Nikt tak nie dba o zdrowie uczniów jak mazowiecka kurator oświaty. W trosce o bezpieczeństwo młodych ludzi, zaapelowała do pedagogów o to, by przestrzegali oni przed udziałem w zgromadzeniach. Mówiąc wprost: zdaniem kurator Aurelii Michałowskiej jednym z zadań nauczyciela jest zniechęcać podopiecznych do udziału w protestach
„Szczególna ranga społeczna zawodu nauczyciela wymaga od wszystkich, którzy realizują zadania dydaktyczne, wychowawcze i opiekuńcze wobec dzieci i młodzieży szkolnej wyjątkowej odpowiedzialności. Apeluję do Państwa Nauczycieli o łagodzenie niepokojów wśród Waszych uczniów oraz o wskazywanie, iż udział w zgromadzeniach aktualnie jest niezgodny z prawem” – tak w liście do pedagogów, datowanym na 28 października 2020 r., wskazała mazowiecka kurator oświaty.

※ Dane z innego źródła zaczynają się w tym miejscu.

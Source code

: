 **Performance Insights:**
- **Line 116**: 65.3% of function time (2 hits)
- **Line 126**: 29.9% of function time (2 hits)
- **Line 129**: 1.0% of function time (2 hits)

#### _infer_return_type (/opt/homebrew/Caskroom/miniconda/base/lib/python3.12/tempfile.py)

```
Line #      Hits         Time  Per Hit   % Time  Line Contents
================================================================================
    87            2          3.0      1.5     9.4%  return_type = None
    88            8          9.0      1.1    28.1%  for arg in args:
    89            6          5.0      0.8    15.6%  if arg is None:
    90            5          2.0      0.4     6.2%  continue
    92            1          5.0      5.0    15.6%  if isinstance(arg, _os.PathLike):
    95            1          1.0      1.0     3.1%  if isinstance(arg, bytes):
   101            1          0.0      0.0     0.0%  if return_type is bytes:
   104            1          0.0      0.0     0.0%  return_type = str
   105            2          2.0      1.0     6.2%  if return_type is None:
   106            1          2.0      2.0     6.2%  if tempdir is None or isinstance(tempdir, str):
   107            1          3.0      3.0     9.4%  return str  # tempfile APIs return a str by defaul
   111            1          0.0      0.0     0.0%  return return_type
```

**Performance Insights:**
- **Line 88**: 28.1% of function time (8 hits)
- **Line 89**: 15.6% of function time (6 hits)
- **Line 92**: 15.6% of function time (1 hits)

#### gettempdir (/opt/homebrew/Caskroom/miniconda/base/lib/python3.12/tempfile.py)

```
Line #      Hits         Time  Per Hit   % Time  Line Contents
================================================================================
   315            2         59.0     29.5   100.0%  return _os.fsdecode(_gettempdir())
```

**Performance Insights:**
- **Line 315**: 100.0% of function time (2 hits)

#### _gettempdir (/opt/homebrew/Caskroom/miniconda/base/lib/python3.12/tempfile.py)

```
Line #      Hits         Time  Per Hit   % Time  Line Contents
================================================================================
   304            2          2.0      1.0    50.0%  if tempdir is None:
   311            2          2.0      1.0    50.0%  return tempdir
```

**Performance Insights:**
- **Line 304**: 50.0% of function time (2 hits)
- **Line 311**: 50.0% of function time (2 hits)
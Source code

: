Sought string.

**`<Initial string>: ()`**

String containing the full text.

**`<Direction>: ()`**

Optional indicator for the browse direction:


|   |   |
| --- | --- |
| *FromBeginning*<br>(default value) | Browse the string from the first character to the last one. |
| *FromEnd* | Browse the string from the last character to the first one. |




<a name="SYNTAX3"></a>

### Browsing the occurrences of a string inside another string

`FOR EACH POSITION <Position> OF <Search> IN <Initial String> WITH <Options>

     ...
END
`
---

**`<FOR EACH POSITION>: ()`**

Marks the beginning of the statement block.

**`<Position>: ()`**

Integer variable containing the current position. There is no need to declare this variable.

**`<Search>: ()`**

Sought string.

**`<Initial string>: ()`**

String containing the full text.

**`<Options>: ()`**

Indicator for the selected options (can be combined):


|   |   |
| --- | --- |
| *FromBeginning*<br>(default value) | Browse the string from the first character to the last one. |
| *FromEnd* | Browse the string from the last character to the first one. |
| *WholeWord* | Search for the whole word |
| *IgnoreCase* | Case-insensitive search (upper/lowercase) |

A gdyby apel któregoś z nauczycieli nie przekonał, to szanowna pani kurator przypomina, że na każdym z nich spoczywają obowiązki wynikające z art. 6 Karty Nauczyciela, w tym związane z zapewnieniem bezpieczeństwa uczniom oraz powiązaną z nimi odpowiedzialność.
„Mam nadzieję, że swoją postawą potwierdzą Państwo godne wypełnianie misji wynikającej z etyki zawodu nauczyciela” – skonkludowała Aurelia Michałowska.
A ja się zastanawiam, o co naprawdę chodzi pani kurator. Czy o zdrowie uczniów? A może o krzewienie wśród młodych ludzi szacunku do prawa? Hmm, a może po prostu mazowiecka kurator chce się podlizać przełożonym, skoro doskonale wie, że nowy minister edukacji i nauki Przemysław Czarnek uważa udział w zgromadzeniach przeciwko rządowi za hucpę?
Tak czy inaczej, jakkolwiek szkoła nie jest miejscem do zachęcania uczniów do udziału w określonych zgromadzeniach, to nie jest również miejscem do zniechęcania.
Warto zwrócić uwagę, że kurator do swojego listu dołączyła również stanowisko fundacji „Rodzice Szkole”. W nim zaś czytamy, że „w obecnej sytuacji epidemiologicznej jakiekolwiek świętowanie tzw. >>tęczowego piątku<< nie powinno mieć miejsca. Za szczególnie szkodliwe uznajemy zachęcanie uczniów do wyjścia w dniu 30 października br. w przestrzeń publiczną. Brak odpowiedzialności inicjatorów tego typu apeli, tym bardziej nakłada na nas rodziców obowiązek aktywnego sprzeciwienia się działaniom zagrażającym zdrowiu i życiu nas wszystkich”.
Nazywajmy rzeczy po imieniu: to stanowisko polityczne. I mazowiecka kurator oświaty postanowiła politykę wprowadzić do szkół.